- EXCERPTED DATA
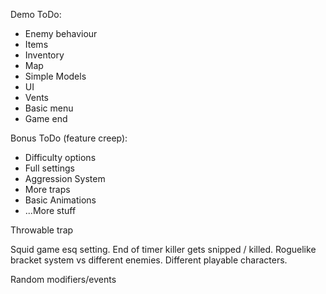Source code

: Demo ToDo:
- Enemy behaviour
- Items
- Inventory
- Map
- Simple Models
- UI
- Vents
- Basic menu
- Game end

Bonus ToDo (feature creep):
- Difficulty options
- Full settings
- Aggression System
- More traps
- Basic Animations
- ...More stuff

Throwable trap

Squid game esq setting.
End of timer killer gets snipped / killed.
Roguelike bracket system vs different enemies.
Different playable characters.

Random modifiers/events
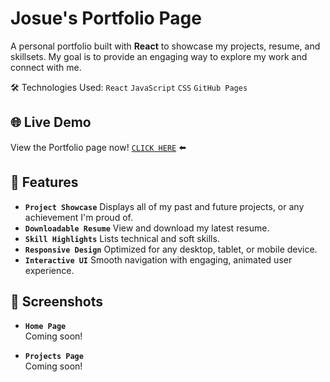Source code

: # Josue's Portfolio Page

A personal portfolio built with **React** to showcase my projects, resume, and skillsets. My goal is to provide an engaging way to explore my work and connect with me. 

🛠️ Technologies Used: <code>React</code> <code>JavaScript</code> <code>CSS</code> <code>GitHub Pages</code>


## 🌐 Live Demo
View the Portfolio page now! 
<code>[CLICK HERE](https://josuecaztro.github.io/portfolio-pg/)</code> ⬅️

## 🔆 Features

- **<code>Project Showcase</code>** Displays all of my past and future projects, or any achievement I'm proud of.
- **<code>Downloadable Resume</code>** View and download my latest resume.
- **<code>Skill Highlights</code>** Lists technical and soft skills.
- **<code>Responsive Design</code>** Optimized for any desktop, tablet, or mobile device.
- **<code>Interactive UI</code>** Smooth navigation with engaging, animated user experience.

## 📸 Screenshots

- **<code>Home Page</code>**  
  Coming soon!

- **<code>Projects Page</code>**  
  Coming soon!
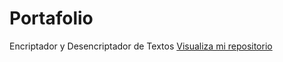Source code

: # Portafolio
Encriptador y Desencriptador de Textos
<a href="https://andrestejada08.github.io/Portafolio/">Visualiza mi repositorio<a/>
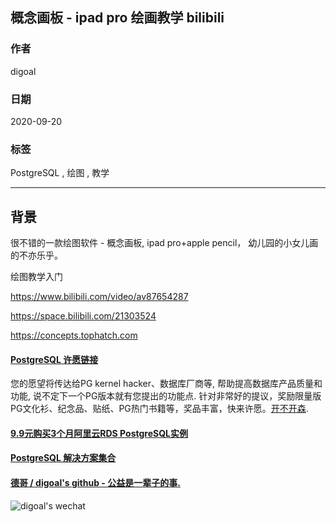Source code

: ## 概念画板 - ipad pro 绘画教学 bilibili             
                
### 作者                
digoal                
                
### 日期                
2020-09-20               
                
### 标签                
PostgreSQL , 绘图 , 教学            
                
----                
                
## 背景          
很不错的一款绘图软件 - 概念画板, ipad pro+apple pencil， 幼儿园的小女儿画的不亦乐乎。        
    
绘图教学入门    
    
https://www.bilibili.com/video/av87654287           
  
https://space.bilibili.com/21303524  
  
https://concepts.tophatch.com  
      
  
#### [PostgreSQL 许愿链接](https://github.com/digoal/blog/issues/76 "269ac3d1c492e938c0191101c7238216")
您的愿望将传达给PG kernel hacker、数据库厂商等, 帮助提高数据库产品质量和功能, 说不定下一个PG版本就有您提出的功能点. 针对非常好的提议，奖励限量版PG文化衫、纪念品、贴纸、PG热门书籍等，奖品丰富，快来许愿。[开不开森](https://github.com/digoal/blog/issues/76 "269ac3d1c492e938c0191101c7238216").  
  
  
#### [9.9元购买3个月阿里云RDS PostgreSQL实例](https://www.aliyun.com/database/postgresqlactivity "57258f76c37864c6e6d23383d05714ea")
  
  
#### [PostgreSQL 解决方案集合](https://yq.aliyun.com/topic/118 "40cff096e9ed7122c512b35d8561d9c8")
  
  
#### [德哥 / digoal's github - 公益是一辈子的事.](https://github.com/digoal/blog/blob/master/README.md "22709685feb7cab07d30f30387f0a9ae")
  
  
![digoal's wechat](../pic/digoal_weixin.jpg "f7ad92eeba24523fd47a6e1a0e691b59")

- ABOUT THIS EXERCISE
Output the material word for word, and keep the pictures out.

- RESULT
Source code

: Demo ToDo:
- Enemy behaviour
- Items
- Inventory
- Map
- Simple Models
- UI
- Vents
- Basic menu
- Game end

Bonus ToDo (feature creep):
- Difficulty options
- Full settings
- Aggression System
- More traps
- Basic Animations
- ...More stuff

Throwable trap

Squid game esq setting.
End of timer killer gets snipped / killed.
Roguelike bracket system vs different enemies.
Different playable characters.

Random modifiers/events
Source code

: # Josue's Portfolio Page

A personal portfolio built with **React** to showcase my projects, resume, and skillsets. My goal is to provide an engaging way to explore my work and connect with me. 

🛠️ Technologies Used: <code>React</code> <code>JavaScript</code> <code>CSS</code> <code>GitHub Pages</code>


## 🌐 Live Demo
View the Portfolio page now! 
<code>[CLICK HERE](https://josuecaztro.github.io/portfolio-pg/)</code> ⬅️

## 🔆 Features

- **<code>Project Showcase</code>** Displays all of my past and future projects, or any achievement I'm proud of.
- **<code>Downloadable Resume</code>** View and download my latest resume.
- **<code>Skill Highlights</code>** Lists technical and soft skills.
- **<code>Responsive Design</code>** Optimized for any desktop, tablet, or mobile device.
- **<code>Interactive UI</code>** Smooth navigation with engaging, animated user experience.

## 📸 Screenshots

- **<code>Home Page</code>**  
  Coming soon!

- **<code>Projects Page</code>**  
  Coming soon!
Source code

: # Portafolio
Encriptador y Desencriptador de Textos
<a href="https://andrestejada08.github.io/Portafolio/">Visualiza mi repositorio<a/>
Source code

: ## 概念画板 - ipad pro 绘画教学 bilibili             
                
### 作者                
digoal                
                
### 日期                
2020-09-20               
                
### 标签                
PostgreSQL , 绘图 , 教学            
                
----                
                
## 背景          
很不错的一款绘图软件 - 概念画板, ipad pro+apple pencil， 幼儿园的小女儿画的不亦乐乎。        
    
绘图教学入门    
    
https://www.bilibili.com/video/av87654287           
  
https://space.bilibili.com/21303524  
  
https://concepts.tophatch.com  
      
  
#### [PostgreSQL 许愿链接](https://github.com/digoal/blog/issues/76 "269ac3d1c492e938c0191101c7238216")
您的愿望将传达给PG kernel hacker、数据库厂商等, 帮助提高数据库产品质量和功能, 说不定下一个PG版本就有您提出的功能点. 针对非常好的提议，奖励限量版PG文化衫、纪念品、贴纸、PG热门书籍等，奖品丰富，快来许愿。[开不开森](https://github.com/digoal/blog/issues/76 "269ac3d1c492e938c0191101c7238216").  
  
  
#### [9.9元购买3个月阿里云RDS PostgreSQL实例](https://www.aliyun.com/database/postgresqlactivity "57258f76c37864c6e6d23383d05714ea")
  
  
#### [PostgreSQL 解决方案集合](https://yq.aliyun.com/topic/118 "40cff096e9ed7122c512b35d8561d9c8")
  
  
#### [德哥 / digoal's github - 公益是一辈子的事.](https://github.com/digoal/blog/blob/master/README.md "22709685feb7cab07d30f30387f0a9ae")
  
  
![digoal's wechat](../pic/digoal_weixin.jpg "f7ad92eeba24523fd47a6e1a0e691b59")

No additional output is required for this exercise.